What is expected. Below are the records. Retype, exactly, the lines from the first through the line with "### What Problem Does It Solve?", and leave out the pictures.

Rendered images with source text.
══════

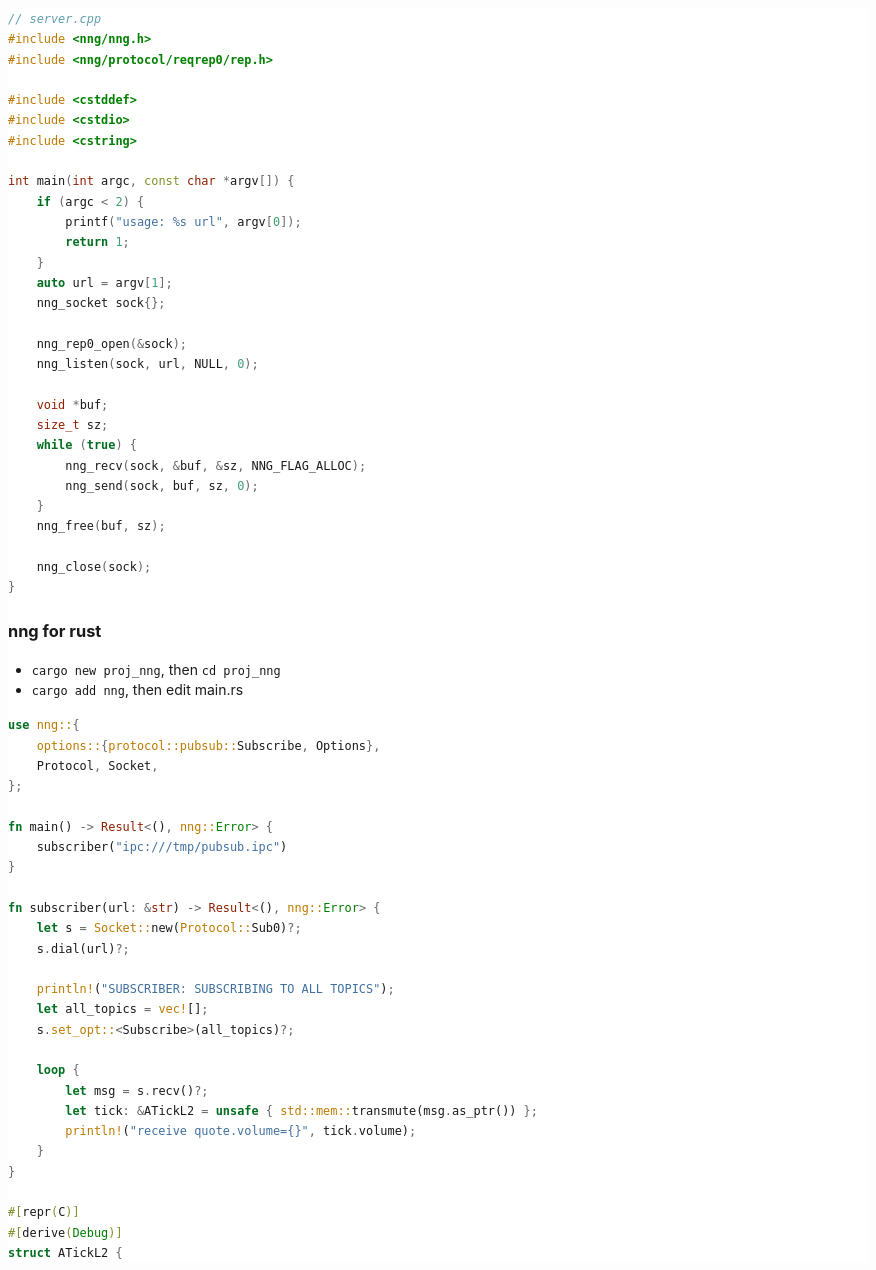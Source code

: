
 ```cpp
// server.cpp
#include <nng/nng.h>
#include <nng/protocol/reqrep0/rep.h>

#include <cstddef>
#include <cstdio>
#include <cstring>

int main(int argc, const char *argv[]) {
    if (argc < 2) {
        printf("usage: %s url", argv[0]);
        return 1;
    }
    auto url = argv[1];
    nng_socket sock{};

    nng_rep0_open(&sock);
    nng_listen(sock, url, NULL, 0);

    void *buf;
    size_t sz;
    while (true) {
        nng_recv(sock, &buf, &sz, NNG_FLAG_ALLOC);
        nng_send(sock, buf, sz, 0);
    }
    nng_free(buf, sz);

    nng_close(sock);
}
```

### nng for rust

- `cargo new proj_nng`, then `cd proj_nng`
- `cargo add nng`, then edit main.rs

```rs
use nng::{
    options::{protocol::pubsub::Subscribe, Options},
    Protocol, Socket,
};

fn main() -> Result<(), nng::Error> {
    subscriber("ipc:///tmp/pubsub.ipc")
}

fn subscriber(url: &str) -> Result<(), nng::Error> {
    let s = Socket::new(Protocol::Sub0)?;
    s.dial(url)?;

    println!("SUBSCRIBER: SUBSCRIBING TO ALL TOPICS");
    let all_topics = vec![];
    s.set_opt::<Subscribe>(all_topics)?;

    loop {
        let msg = s.recv()?;
        let tick: &ATickL2 = unsafe { std::mem::transmute(msg.as_ptr()) };
        println!("receive quote.volume={}", tick.volume);
    }
}

#[repr(C)]
#[derive(Debug)]
struct ATickL2 {
```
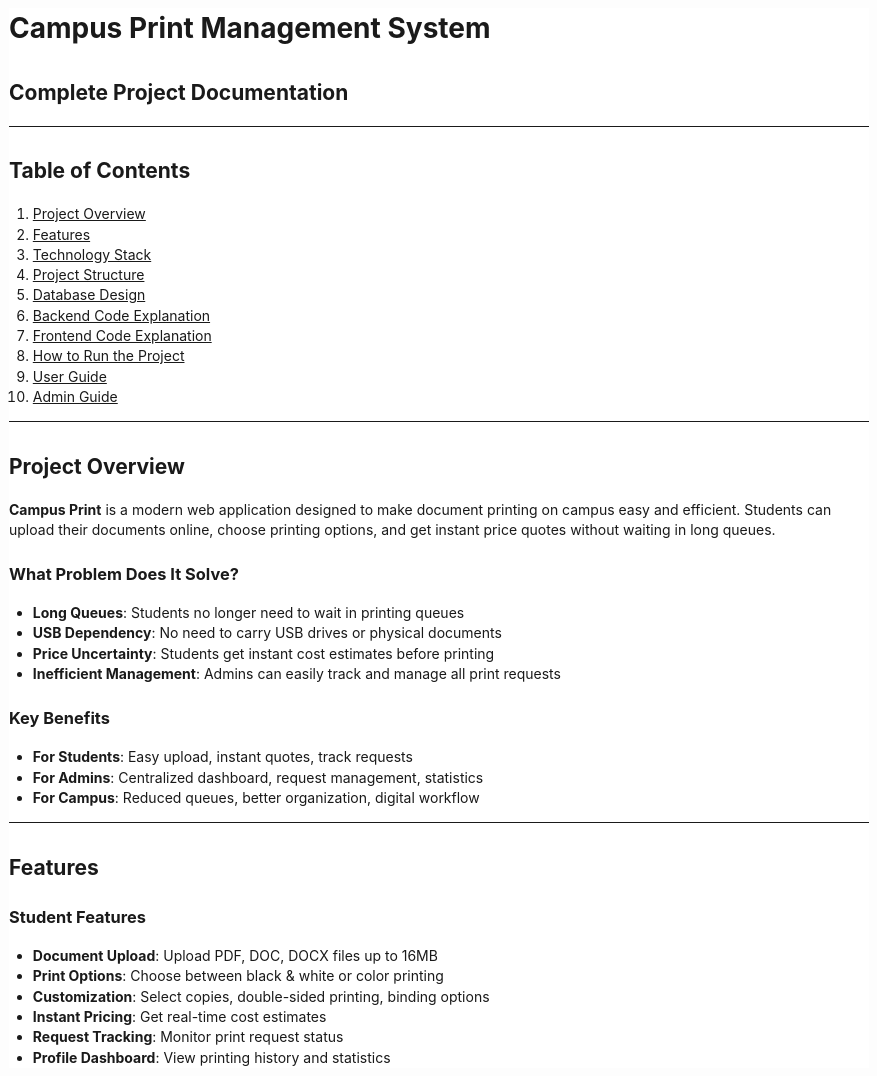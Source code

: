 # Campus Print Management System
## Complete Project Documentation

---

## Table of Contents
1. [Project Overview](#project-overview)
2. [Features](#features)
3. [Technology Stack](#technology-stack)
4. [Project Structure](#project-structure)
5. [Database Design](#database-design)
6. [Backend Code Explanation](#backend-code-explanation)
7. [Frontend Code Explanation](#frontend-code-explanation)
8. [How to Run the Project](#how-to-run-the-project)
9. [User Guide](#user-guide)
10. [Admin Guide](#admin-guide)

---

## Project Overview

**Campus Print** is a modern web application designed to make document printing on campus easy and efficient. Students can upload their documents online, choose printing options, and get instant price quotes without waiting in long queues.

### What Problem Does It Solve?
- **Long Queues**: Students no longer need to wait in printing queues
- **USB Dependency**: No need to carry USB drives or physical documents
- **Price Uncertainty**: Students get instant cost estimates before printing
- **Inefficient Management**: Admins can easily track and manage all print requests

### Key Benefits
- **For Students**: Easy upload, instant quotes, track requests
- **For Admins**: Centralized dashboard, request management, statistics
- **For Campus**: Reduced queues, better organization, digital workflow

---

## Features

### Student Features
- **Document Upload**: Upload PDF, DOC, DOCX files up to 16MB
- **Print Options**: Choose between black & white or color printing
- **Customization**: Select copies, double-sided printing, binding options
- **Instant Pricing**: Get real-time cost estimates
- **Request Tracking**: Monitor print request status
- **Profile Dashboard**: View printing history and statistics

══════

Problem solution.
Source code

:
 ```cpp
// server.cpp
#include <nng/nng.h>
#include <nng/protocol/reqrep0/rep.h>

#include <cstddef>
#include <cstdio>
#include <cstring>

int main(int argc, const char *argv[]) {
    if (argc < 2) {
        printf("usage: %s url", argv[0]);
        return 1;
    }
    auto url = argv[1];
    nng_socket sock{};

    nng_rep0_open(&sock);
    nng_listen(sock, url, NULL, 0);

    void *buf;
    size_t sz;
    while (true) {
        nng_recv(sock, &buf, &sz, NNG_FLAG_ALLOC);
        nng_send(sock, buf, sz, 0);
    }
    nng_free(buf, sz);

    nng_close(sock);
}
```

### nng for rust

- `cargo new proj_nng`, then `cd proj_nng`
- `cargo add nng`, then edit main.rs

```rs
use nng::{
    options::{protocol::pubsub::Subscribe, Options},
    Protocol, Socket,
};

fn main() -> Result<(), nng::Error> {
    subscriber("ipc:///tmp/pubsub.ipc")
}

fn subscriber(url: &str) -> Result<(), nng::Error> {
    let s = Socket::new(Protocol::Sub0)?;
    s.dial(url)?;

    println!("SUBSCRIBER: SUBSCRIBING TO ALL TOPICS");
    let all_topics = vec![];
    s.set_opt::<Subscribe>(all_topics)?;

    loop {
        let msg = s.recv()?;
        let tick: &ATickL2 = unsafe { std::mem::transmute(msg.as_ptr()) };
        println!("receive quote.volume={}", tick.volume);
    }
}

#[repr(C)]
#[derive(Debug)]
struct ATickL2 {
```
Source code

: # Campus Print Management System
## Complete Project Documentation

---

## Table of Contents
1. [Project Overview](#project-overview)
2. [Features](#features)
3. [Technology Stack](#technology-stack)
4. [Project Structure](#project-structure)
5. [Database Design](#database-design)
6. [Backend Code Explanation](#backend-code-explanation)
7. [Frontend Code Explanation](#frontend-code-explanation)
8. [How to Run the Project](#how-to-run-the-project)
9. [User Guide](#user-guide)
10. [Admin Guide](#admin-guide)

---

## Project Overview

**Campus Print** is a modern web application designed to make document printing on campus easy and efficient. Students can upload their documents online, choose printing options, and get instant price quotes without waiting in long queues.

### What Problem Does It Solve?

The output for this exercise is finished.